Saved data entries:
******************************

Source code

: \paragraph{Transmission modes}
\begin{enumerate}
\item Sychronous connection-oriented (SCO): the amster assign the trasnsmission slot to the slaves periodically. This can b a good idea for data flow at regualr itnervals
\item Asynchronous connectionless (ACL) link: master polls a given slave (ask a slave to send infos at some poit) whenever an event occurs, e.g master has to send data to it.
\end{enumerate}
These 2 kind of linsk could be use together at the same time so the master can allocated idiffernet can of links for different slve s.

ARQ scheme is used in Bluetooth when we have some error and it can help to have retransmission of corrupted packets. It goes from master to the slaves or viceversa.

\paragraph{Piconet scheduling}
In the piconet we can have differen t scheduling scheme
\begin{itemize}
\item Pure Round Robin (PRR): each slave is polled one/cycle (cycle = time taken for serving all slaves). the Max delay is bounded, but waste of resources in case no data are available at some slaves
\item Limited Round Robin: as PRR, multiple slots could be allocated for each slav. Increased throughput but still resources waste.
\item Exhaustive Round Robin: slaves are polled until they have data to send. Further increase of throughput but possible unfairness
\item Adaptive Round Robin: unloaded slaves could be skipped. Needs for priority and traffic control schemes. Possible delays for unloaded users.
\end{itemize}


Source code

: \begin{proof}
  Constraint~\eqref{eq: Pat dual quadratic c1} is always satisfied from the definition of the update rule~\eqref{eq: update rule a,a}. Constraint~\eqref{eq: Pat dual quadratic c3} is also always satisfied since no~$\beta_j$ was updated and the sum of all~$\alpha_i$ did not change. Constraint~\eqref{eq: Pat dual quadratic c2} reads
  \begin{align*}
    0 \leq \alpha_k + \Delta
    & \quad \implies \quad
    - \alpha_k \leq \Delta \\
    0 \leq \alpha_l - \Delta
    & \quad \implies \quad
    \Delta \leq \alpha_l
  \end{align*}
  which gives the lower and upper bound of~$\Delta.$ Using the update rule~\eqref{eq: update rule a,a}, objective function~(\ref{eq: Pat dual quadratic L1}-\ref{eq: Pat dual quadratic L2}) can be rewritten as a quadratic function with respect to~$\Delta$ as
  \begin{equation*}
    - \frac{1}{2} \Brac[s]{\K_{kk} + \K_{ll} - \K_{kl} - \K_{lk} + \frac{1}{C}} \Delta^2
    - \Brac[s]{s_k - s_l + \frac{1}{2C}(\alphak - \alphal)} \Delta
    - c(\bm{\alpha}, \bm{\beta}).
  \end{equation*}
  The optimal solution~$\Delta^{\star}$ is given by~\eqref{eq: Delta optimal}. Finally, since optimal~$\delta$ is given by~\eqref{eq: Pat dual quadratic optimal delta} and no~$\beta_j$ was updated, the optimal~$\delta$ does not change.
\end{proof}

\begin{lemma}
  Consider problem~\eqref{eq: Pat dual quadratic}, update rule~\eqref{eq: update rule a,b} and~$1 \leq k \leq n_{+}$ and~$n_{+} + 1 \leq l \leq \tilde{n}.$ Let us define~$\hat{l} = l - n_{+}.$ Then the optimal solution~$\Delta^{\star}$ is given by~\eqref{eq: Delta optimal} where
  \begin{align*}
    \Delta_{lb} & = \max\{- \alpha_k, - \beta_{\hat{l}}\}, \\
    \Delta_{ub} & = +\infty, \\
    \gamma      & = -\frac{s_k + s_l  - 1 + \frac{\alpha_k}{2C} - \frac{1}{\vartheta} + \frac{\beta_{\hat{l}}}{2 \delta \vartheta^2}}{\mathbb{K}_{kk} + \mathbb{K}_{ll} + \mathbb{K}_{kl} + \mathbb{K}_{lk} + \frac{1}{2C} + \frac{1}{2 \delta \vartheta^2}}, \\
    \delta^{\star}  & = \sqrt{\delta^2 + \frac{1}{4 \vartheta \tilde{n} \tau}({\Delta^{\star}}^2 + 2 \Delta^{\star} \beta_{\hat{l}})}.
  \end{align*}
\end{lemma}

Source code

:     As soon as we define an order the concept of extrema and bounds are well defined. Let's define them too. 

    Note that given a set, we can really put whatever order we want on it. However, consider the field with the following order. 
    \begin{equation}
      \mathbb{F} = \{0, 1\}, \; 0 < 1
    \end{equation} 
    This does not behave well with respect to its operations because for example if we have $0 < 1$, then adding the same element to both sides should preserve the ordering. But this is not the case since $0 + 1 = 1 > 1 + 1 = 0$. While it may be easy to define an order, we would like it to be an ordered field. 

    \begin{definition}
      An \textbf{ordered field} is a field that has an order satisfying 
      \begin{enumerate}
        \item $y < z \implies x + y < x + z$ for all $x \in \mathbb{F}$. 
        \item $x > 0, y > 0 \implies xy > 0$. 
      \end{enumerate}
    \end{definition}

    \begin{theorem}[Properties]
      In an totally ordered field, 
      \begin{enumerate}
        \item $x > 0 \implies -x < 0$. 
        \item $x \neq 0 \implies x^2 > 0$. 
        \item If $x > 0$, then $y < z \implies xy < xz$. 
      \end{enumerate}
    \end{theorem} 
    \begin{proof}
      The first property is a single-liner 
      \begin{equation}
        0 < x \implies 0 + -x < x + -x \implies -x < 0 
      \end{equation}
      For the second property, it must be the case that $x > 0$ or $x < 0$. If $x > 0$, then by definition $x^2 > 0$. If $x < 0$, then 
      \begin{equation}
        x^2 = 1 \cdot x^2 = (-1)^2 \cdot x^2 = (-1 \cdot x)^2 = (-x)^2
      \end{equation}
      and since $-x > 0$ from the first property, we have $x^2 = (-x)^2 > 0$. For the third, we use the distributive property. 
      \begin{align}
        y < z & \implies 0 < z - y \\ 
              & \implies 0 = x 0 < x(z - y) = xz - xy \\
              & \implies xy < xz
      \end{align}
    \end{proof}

******************************

Beginning with the opening line above, retype the records exactly through the line with "still resources waste.", both ends included.

• _Answer to this exercise_
Source code

: \paragraph{Transmission modes}
\begin{enumerate}
\item Sychronous connection-oriented (SCO): the amster assign the trasnsmission slot to the slaves periodically. This can b a good idea for data flow at regualr itnervals
\item Asynchronous connectionless (ACL) link: master polls a given slave (ask a slave to send infos at some poit) whenever an event occurs, e.g master has to send data to it.
\end{enumerate}
These 2 kind of linsk could be use together at the same time so the master can allocated idiffernet can of links for different slve s.

ARQ scheme is used in Bluetooth when we have some error and it can help to have retransmission of corrupted packets. It goes from master to the slaves or viceversa.

\paragraph{Piconet scheduling}
In the piconet we can have differen t scheduling scheme
\begin{itemize}
\item Pure Round Robin (PRR): each slave is polled one/cycle (cycle = time taken for serving all slaves). the Max delay is bounded, but waste of resources in case no data are available at some slaves
\item Limited Round Robin: as PRR, multiple slots could be allocated for each slav. Increased throughput but still resources waste.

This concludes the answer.